* _Problem details_
Only an exact, line-for-line copy of the data will serve as the answer.
(Records for processing Opens)
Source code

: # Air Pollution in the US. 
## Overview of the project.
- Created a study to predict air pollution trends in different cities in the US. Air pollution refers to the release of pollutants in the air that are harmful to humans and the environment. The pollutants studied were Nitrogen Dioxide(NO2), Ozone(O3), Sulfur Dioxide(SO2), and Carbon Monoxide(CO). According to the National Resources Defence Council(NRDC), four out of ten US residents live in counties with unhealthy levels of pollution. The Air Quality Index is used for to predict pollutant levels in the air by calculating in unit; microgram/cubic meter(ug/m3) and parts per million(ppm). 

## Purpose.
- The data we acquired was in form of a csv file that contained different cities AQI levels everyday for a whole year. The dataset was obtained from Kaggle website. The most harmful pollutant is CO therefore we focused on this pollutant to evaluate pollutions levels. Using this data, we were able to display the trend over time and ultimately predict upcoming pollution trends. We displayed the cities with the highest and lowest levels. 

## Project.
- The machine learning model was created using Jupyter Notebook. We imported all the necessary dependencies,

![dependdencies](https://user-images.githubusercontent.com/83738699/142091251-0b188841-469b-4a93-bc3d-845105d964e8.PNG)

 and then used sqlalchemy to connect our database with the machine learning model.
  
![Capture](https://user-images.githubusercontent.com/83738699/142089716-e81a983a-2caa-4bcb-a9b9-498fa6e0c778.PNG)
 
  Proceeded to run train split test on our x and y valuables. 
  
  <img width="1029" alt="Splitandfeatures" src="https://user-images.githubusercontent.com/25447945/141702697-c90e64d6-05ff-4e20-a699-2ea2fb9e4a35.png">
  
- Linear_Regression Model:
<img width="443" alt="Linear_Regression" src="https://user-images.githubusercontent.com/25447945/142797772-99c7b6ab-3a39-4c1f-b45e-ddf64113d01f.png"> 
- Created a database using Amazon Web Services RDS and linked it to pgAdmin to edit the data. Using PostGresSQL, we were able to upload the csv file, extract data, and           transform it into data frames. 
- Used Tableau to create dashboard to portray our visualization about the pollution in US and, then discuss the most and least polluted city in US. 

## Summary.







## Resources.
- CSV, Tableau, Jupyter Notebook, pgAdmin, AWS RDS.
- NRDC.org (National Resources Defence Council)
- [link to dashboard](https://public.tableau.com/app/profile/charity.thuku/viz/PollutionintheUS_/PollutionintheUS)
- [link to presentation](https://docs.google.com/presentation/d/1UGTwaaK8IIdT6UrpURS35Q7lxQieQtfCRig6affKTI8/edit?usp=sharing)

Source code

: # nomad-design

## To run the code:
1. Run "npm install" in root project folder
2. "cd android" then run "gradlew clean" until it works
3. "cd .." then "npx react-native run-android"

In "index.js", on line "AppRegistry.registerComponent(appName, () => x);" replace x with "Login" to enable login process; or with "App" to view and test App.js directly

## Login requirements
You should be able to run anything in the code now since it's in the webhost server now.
(Records for processing Closes)
* _Result below_
Source code

: # Air Pollution in the US. 
## Overview of the project.
- Created a study to predict air pollution trends in different cities in the US. Air pollution refers to the release of pollutants in the air that are harmful to humans and the environment. The pollutants studied were Nitrogen Dioxide(NO2), Ozone(O3), Sulfur Dioxide(SO2), and Carbon Monoxide(CO). According to the National Resources Defence Council(NRDC), four out of ten US residents live in counties with unhealthy levels of pollution. The Air Quality Index is used for to predict pollutant levels in the air by calculating in unit; microgram/cubic meter(ug/m3) and parts per million(ppm). 

## Purpose.
- The data we acquired was in form of a csv file that contained different cities AQI levels everyday for a whole year. The dataset was obtained from Kaggle website. The most harmful pollutant is CO therefore we focused on this pollutant to evaluate pollutions levels. Using this data, we were able to display the trend over time and ultimately predict upcoming pollution trends. We displayed the cities with the highest and lowest levels. 

## Project.
- The machine learning model was created using Jupyter Notebook. We imported all the necessary dependencies,

![dependdencies](https://user-images.githubusercontent.com/83738699/142091251-0b188841-469b-4a93-bc3d-845105d964e8.PNG)

 and then used sqlalchemy to connect our database with the machine learning model.
  
![Capture](https://user-images.githubusercontent.com/83738699/142089716-e81a983a-2caa-4bcb-a9b9-498fa6e0c778.PNG)
 
  Proceeded to run train split test on our x and y valuables. 
  
  <img width="1029" alt="Splitandfeatures" src="https://user-images.githubusercontent.com/25447945/141702697-c90e64d6-05ff-4e20-a699-2ea2fb9e4a35.png">
  
- Linear_Regression Model:
<img width="443" alt="Linear_Regression" src="https://user-images.githubusercontent.com/25447945/142797772-99c7b6ab-3a39-4c1f-b45e-ddf64113d01f.png"> 
- Created a database using Amazon Web Services RDS and linked it to pgAdmin to edit the data. Using PostGresSQL, we were able to upload the csv file, extract data, and           transform it into data frames. 
- Used Tableau to create dashboard to portray our visualization about the pollution in US and, then discuss the most and least polluted city in US. 

## Summary.







## Resources.
- CSV, Tableau, Jupyter Notebook, pgAdmin, AWS RDS.
- NRDC.org (National Resources Defence Council)
- [link to dashboard](https://public.tableau.com/app/profile/charity.thuku/viz/PollutionintheUS_/PollutionintheUS)
- [link to presentation](https://docs.google.com/presentation/d/1UGTwaaK8IIdT6UrpURS35Q7lxQieQtfCRig6affKTI8/edit?usp=sharing)

Source code

: # nomad-design

## To run the code:
1. Run "npm install" in root project folder
2. "cd android" then run "gradlew clean" until it works
3. "cd .." then "npx react-native run-android"

In "index.js", on line "AppRegistry.registerComponent(appName, () => x);" replace x with "Login" to enable login process; or with "App" to view and test App.js directly

## Login requirements
You should be able to run anything in the code now since it's in the webhost server now.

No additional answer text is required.